Past, Present, Future 

Looking forward: cherish the past, shape the future

The eastern English Channel has a long history in marine research with the first marine station built in 1874, and followed by the creation of two other marine research laboratories in 1888 and 1900. Both laboratories were destroyed during the World War II, and it is not until 1960 that marine research deployed its wings again in 1960 with the inauguration of the Marine Station of Wimereux by the University of Lille. This structure is now part of the larger Laboratory of Oceanography and Geoscience (LOG).
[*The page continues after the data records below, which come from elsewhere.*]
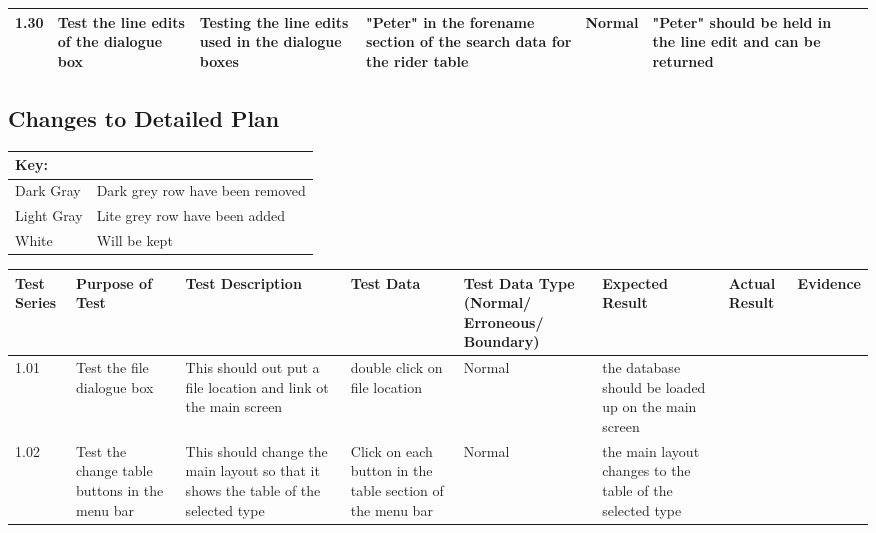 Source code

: \begin{landscape}
\begin{center}
\begin{longtable}{|p{1.5cm}|p{2.5cm}|p{2.5cm}|p{2cm}|p{2cm}|p{2cm}|p{2cm}|p{2cm}|}
        1.30 & Test the line edits of the dialogue box & Testing the line edits used in the dialogue boxes & "Peter" in the forename section of the search data for the rider table & Normal & "Peter" should be held in the line edit and can be returned & & \\ \hline 
    \end{longtable}
\end{center}



\subsection{Changes to Detailed Plan}

\begin{tabular}{|l|l|}
\hline
Key: & \\ \hline
\rowcolor{DarkGray} Dark Gray & Dark grey row have been removed \\ \hline
\rowcolor{LiteGray} Light Gray & Lite grey row have been added\\ \hline
White & Will be kept \\ \hline

\end{tabular}


\begin{center}
    \begin{longtable}{|p{1.5cm}|p{2.5cm}|p{2.5cm}|p{2cm}|p{2cm}|p{2cm}|p{2cm}|p{2cm}|}
        \hline
        \textbf{Test Series} & \textbf{Purpose of Test} & \textbf{Test Description} & \textbf{Test Data} & \textbf{Test Data Type (Normal/ Erroneous/ Boundary)} & \textbf{Expected Result} & \textbf{Actual Result} & \textbf{Evidence}\\ \hline
        1.01 & Test the file dialogue box & This should out put a file location and link ot the main screen & double click on file location & Normal & the database should be loaded up on the main screen &  &  \\ \hline
        
        1.02 & Test the change table buttons in the menu bar  & This should change the main layout so that it shows the table of the selected type & Click on each button in the table section of the menu bar & Normal & the main layout changes to the table of the selected type & & \\ \hline
        

\end{longtable}
\end{center}
\end{landscape}
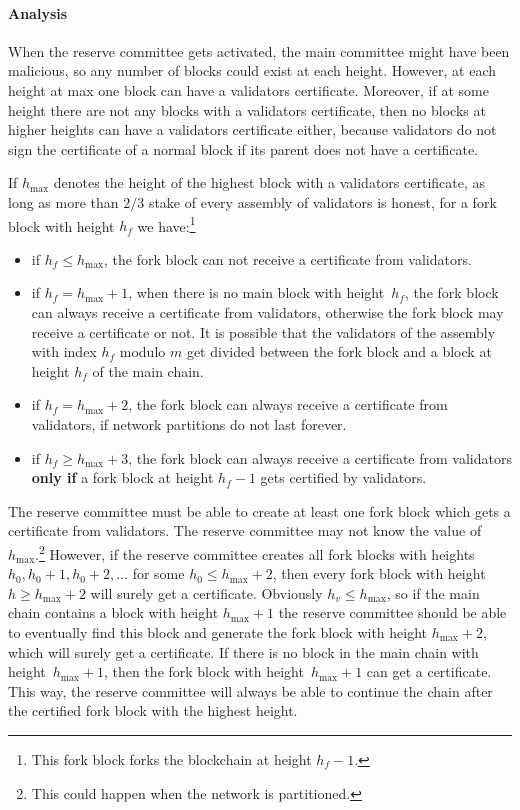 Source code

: \paragraph{Analysis}

When the reserve committee gets activated, the main committee might have been malicious, so any number of blocks could
exist at each height. However, at each height at max one block can have a validators certificate. Moreover, if at some
height there are not any blocks with a validators certificate, then no blocks at higher heights can have a
validators certificate either, because validators do not sign the certificate of a normal block if its parent does
not have a certificate.

If $h_{\max}$ denotes the height of the highest block with a validators certificate, as long as more than $2/3$ stake
of every assembly of validators is honest, for a fork block with height $h_f$ we have:\footnote{This fork block
forks the blockchain at height $h_f-1$.}
\begin{itemize}
    \item if $h_f \leq h_{\max}$, the fork block can not receive a certificate from validators.
    \item if $h_f = h_{\max} + 1$, when there is no main block with height~$h_f$, the fork block can always receive a
    certificate from validators, otherwise the fork block may receive a certificate or not. It is possible that
    the validators of the assembly with index $h_f$ modulo $m$ get divided between the fork block and a block at
    height $h_f$ of the main chain.
    \item if $h_f = h_{\max} + 2$, the fork block can always receive a certificate from validators, if network
    partitions do not last forever.
    \item if $h_f \geq h_{\max} + 3$, the fork block can always receive a certificate from validators \textbf{only if} a
    fork block at height $h_f-1$ gets certified by validators.
\end{itemize}

The reserve committee must be able to create at least one fork block which gets a certificate from validators.
The reserve committee may not know the value of $h_{\max}$.\footnote{This could happen when the network is
partitioned.} However, if the reserve committee creates all fork blocks
with heights~$h_0,h_0+1,h_0+2,\dots$ for some $h_0 \leq h_{\max} + 2$,
then every fork block with height~$h \geq h_{\max} +
2$ will surely get a certificate. Obviously $h_v \leq h_{\max}$, so if the main chain contains a block with height
$h_{\max} + 1$ the reserve committee should be able to eventually find this block and generate the fork block with
height $h_{\max} + 2$, which will surely get a certificate.
If there is no block in the main chain with height~$h_{\max} + 1$, then the fork block with
height~$h_{\max} + 1$ can get a certificate. This way, the reserve committee will always be able to continue the chain
after the certified fork block with the highest height.

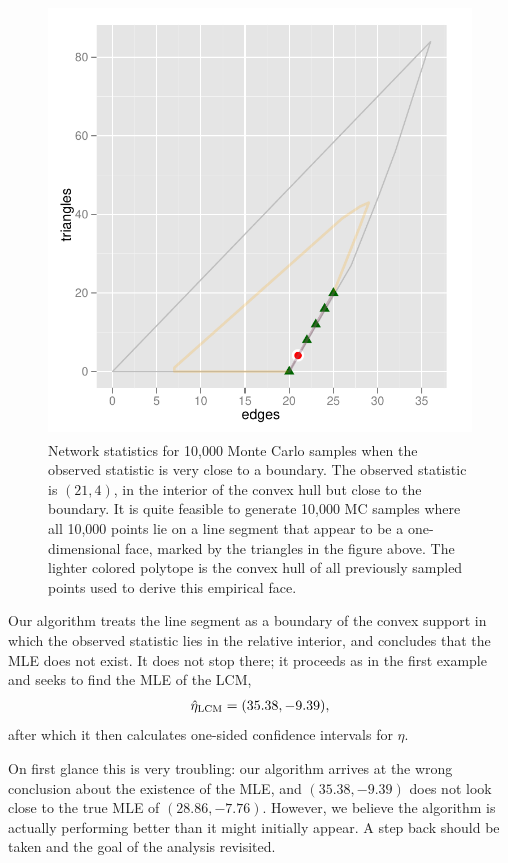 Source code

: \begin{figure}[!h]
\centering
\includegraphics[height=4.5in,width=4.5in]{Figures/MCsample-fakeface}
\caption[Network statistics for 10,000 Monte Carlo samples when the observed 
statistic is very close to a boundary]
{Network statistics for 10,000 Monte Carlo samples when the observed 
statistic is very close to a boundary.  The observed statistic is $(21,4)$, 
in the interior of the convex hull but 
close to the boundary.  It is quite feasible to generate 10,000 MC 
samples where all 10,000 points lie on a line segment that appear to be 
a one-dimensional face, marked by the triangles in the figure above.  
The lighter colored polytope is the convex hull of all previously 
sampled points used to derive this empirical face.}
\label{F:MC problem}
\end{figure}

Our algorithm treats the line segment as a boundary of the 
convex support in which the observed statistic lies in the relative interior, and 
concludes that the MLE does not exist.  It does not stop there; 
it proceeds as in the first
example and seeks to find the MLE of the LCM,
\begin{align*}
	\hat{\eta}_{\textrm{LCM}} = (35.38, -9.39),
\end{align*}
after which it then calculates one-sided confidence intervals for $\eta$.

On first glance this is very troubling: our algorithm arrives at the wrong conclusion 
about the existence of the MLE, and $(35.38, -9.39)$ does not look close 
to the true MLE of $(28.86, -7.76)$.  However, we believe the algorithm is
actually performing better than it might initially appear.
A step back should be taken and the goal of the analysis revisited.  

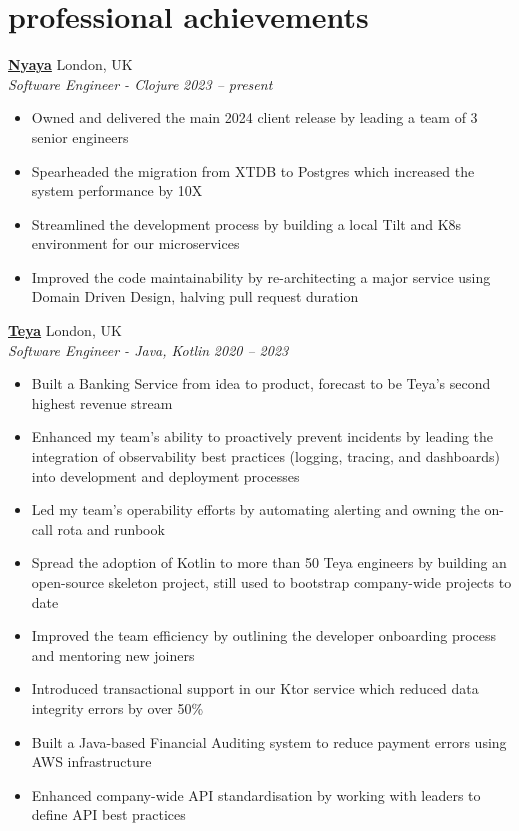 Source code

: \documentclass[12pt]{article}
\newcommand{\entry}[4]{{{\textbf{#1}}} \hfill #3 \\ #2 \hfill #4}
\begin{document}
    \section{professional achievements}

    \entry{\href{https://nyaya.tech}{Nyaya}}{\textit{Software Engineer - Clojure}}{London, UK}{\textit{2023 -- present}}
    \begin{itemize}[noitemsep,leftmargin=6mm,rightmargin=0mm,topsep=0pt]
        \item Owned and delivered the main 2024 client release by leading a team of 3 senior engineers
        \item Spearheaded the migration from XTDB to Postgres which increased the system performance by 10X
        \item Streamlined the development process by building a local Tilt and K8s environment for our microservices
        \item Improved the code maintainability by re-architecting a major service using Domain Driven Design, halving pull request duration
    \end{itemize}

    \smallskip
    \entry{\href{https://teya.com}{Teya}}{\textit{Software Engineer - Java, Kotlin}}{London, UK}{\textit{2020 -- 2023}}
    \begin{itemize}[noitemsep,leftmargin=6mm,rightmargin=0mm,topsep=0pt]
        \item Built a Banking Service from idea to product, forecast to be Teya's second highest revenue stream
        \item Enhanced my team's ability to proactively prevent incidents by leading the integration of observability best practices (logging, tracing, and dashboards) into development and deployment processes
        \item Led my team's operability efforts by automating alerting and owning the on-call rota and runbook
        \item Spread the adoption of Kotlin to more than 50 Teya engineers by building an open-source skeleton project, still used to bootstrap company-wide projects to date
        \item Improved the team efficiency by outlining the developer onboarding process and mentoring new joiners
        \item Introduced transactional support in our Ktor service which reduced data integrity errors by over 50\%
        \item Built a Java-based Financial Auditing system to reduce payment errors using AWS infrastructure
        \item Enhanced company-wide API standardisation by working with leaders to define API best practices
    \end{itemize}
\end{document}
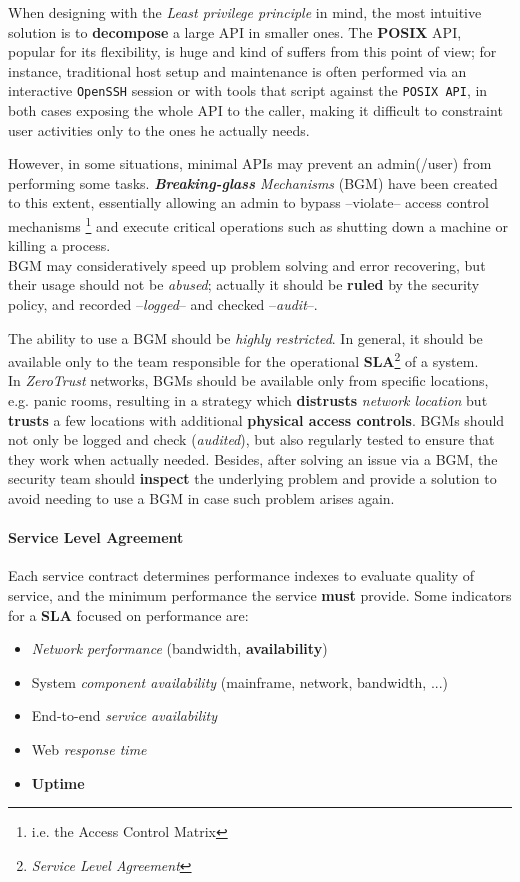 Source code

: When designing with the \textit{Least privilege principle} in mind,
the most intuitive solution is to \textbf{decompose} a large API in smaller ones.
The \textbf{POSIX} API, popular for its flexibility, is huge and kind of suffers from this point of view;
for instance, traditional host setup and maintenance is often performed via an interactive
\texttt{OpenSSH} session or with tools that script against the \texttt{POSIX API},
in both cases exposing the whole API to the caller,
making it difficult to constraint user activities only to the ones he actually needs.
\nl

However, in some situations, minimal APIs may prevent an admin(/user) from performing some tasks.
\textit{\textbf{Breaking-glass} Mechanisms} (BGM) have been created to this extent,
essentially allowing an admin to bypass {--}violate{--} access control
mechanisms \footnote{i.e. the Access Control Matrix} and execute critical
operations such as shutting down a machine or killing a process.\\
BGM may consideratively speed up problem solving and error recovering, but their usage should not be \textit{abused};
actually it should be \textbf{ruled} by the security policy,
and recorded {--}\textit{logged}{--} and checked {--}\textit{audit}{--}.

The ability to use a BGM should be \textit{highly restricted}. 
In general, it should be available only to the team responsible for the operational \textbf{SLA}\footnote{\textit{Service Level Agreement}} of a system.\\
In \textit{ZeroTrust} networks, BGMs should be available only from specific locations, e.g. panic rooms, 
resulting in a strategy which \textbf{distrusts} \textit{network location} but \textbf{trusts} a few locations
with additional \textbf{physical access controls}.
BGMs should not only be logged and check (\textit{audited}),
but also regularly tested to ensure that they work when actually needed.
Besides, after solving an issue via a BGM,
the security team should \textbf{inspect} the underlying problem and provide a solution to avoid needing to use a BGM in case such problem arises again.

\paragraph{Service Level Agreement}
Each service contract determines performance indexes to evaluate quality of service, and the minimum performance the service \textbf{must} provide.
Some indicators for a \textbf{SLA} focused on performance are:
\begin{itemize}
   \item \textit{Network performance} (bandwidth, \textbf{availability})
   \item System \textit{component availability} (mainframe, network, bandwidth, ...)
   \item End-to-end \textit{service availability}
   \item Web \textit{response time}
   \item \textbf{Uptime}
\end{itemize}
This interdisciplinary research laboratory shared by the University of Lille - Sciences et Technologies, the University of Littoral Côte d’Opale and the National Centre for Scientific Research (CNRS) hosts more than 100 people working on various research areas ranging from molecular microbiology to ocean circulation and tectonics, and still has a strong focus on the eastern English Channel.

 

In this context, the main objectives of the conference are

(i) to bring together the researchers that worked, are working and will work on various aspects of the Oceanography and Geoscience of the eastern English Channel,

(ii) to establish an exhaustive synthesis of what is known (and unknown) about the structure and function of this area uniquely characterised by the combination of a megatidal regime, high levels of biodiversity and productivity, and the intensity of anthropogenic stressors, and

(iii) to identify the research gaps that will define the goals to be reached over the next decades in an era of global change and increasing anthropogenic pressure.

 

We nevertheless also seek contributions from colleagues with an expertise in some of the following topics, especially in coastal waters and epicontinental seas (though this list is not exhaustive):

     - monitoring and observation networks;

     - planktonic and benthic metabolism;

     - microbial diversity and activity patterns;

     - introduced and invasive species, and related topics such as shipping,  ballast water treatment and regulations;

     - marine protected areas;

     - biodiversity and biogeography, and their links with hydroclimatic fluctuations and global change;

     - marine energies;

     - remote sensing of coastal waters;

     - marine pollution, e.g. macro- and microplastic, heavy metals, hydrocarbon, biocide;

     - ecosystem health assessment;

     - ecosystem services;

     - fisheries and ecosystem structure;

     - natural hazards;

     - the role of citizen science in fundamental and applied research;

     - anthropogenic structures (e.g. harbours, jetties) and activities (shipping, fishing, dragging) and ecosystem structure and function;

     - marine laws.

 

 

This event is co-organised by the Service d'Observation du Milieu LIToral (SOMLIT).